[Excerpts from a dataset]
>>>
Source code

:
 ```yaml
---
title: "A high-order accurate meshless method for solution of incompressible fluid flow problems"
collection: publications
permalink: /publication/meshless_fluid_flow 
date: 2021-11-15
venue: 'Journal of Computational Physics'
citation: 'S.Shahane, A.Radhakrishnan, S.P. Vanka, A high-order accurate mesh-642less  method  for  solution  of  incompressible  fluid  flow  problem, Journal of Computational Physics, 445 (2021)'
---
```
<<<
§ YOUR GOAL
Find every line in the data above that holds the string "accurate". Give the number of such lines and nothing else.

§ TASK ANSWER
2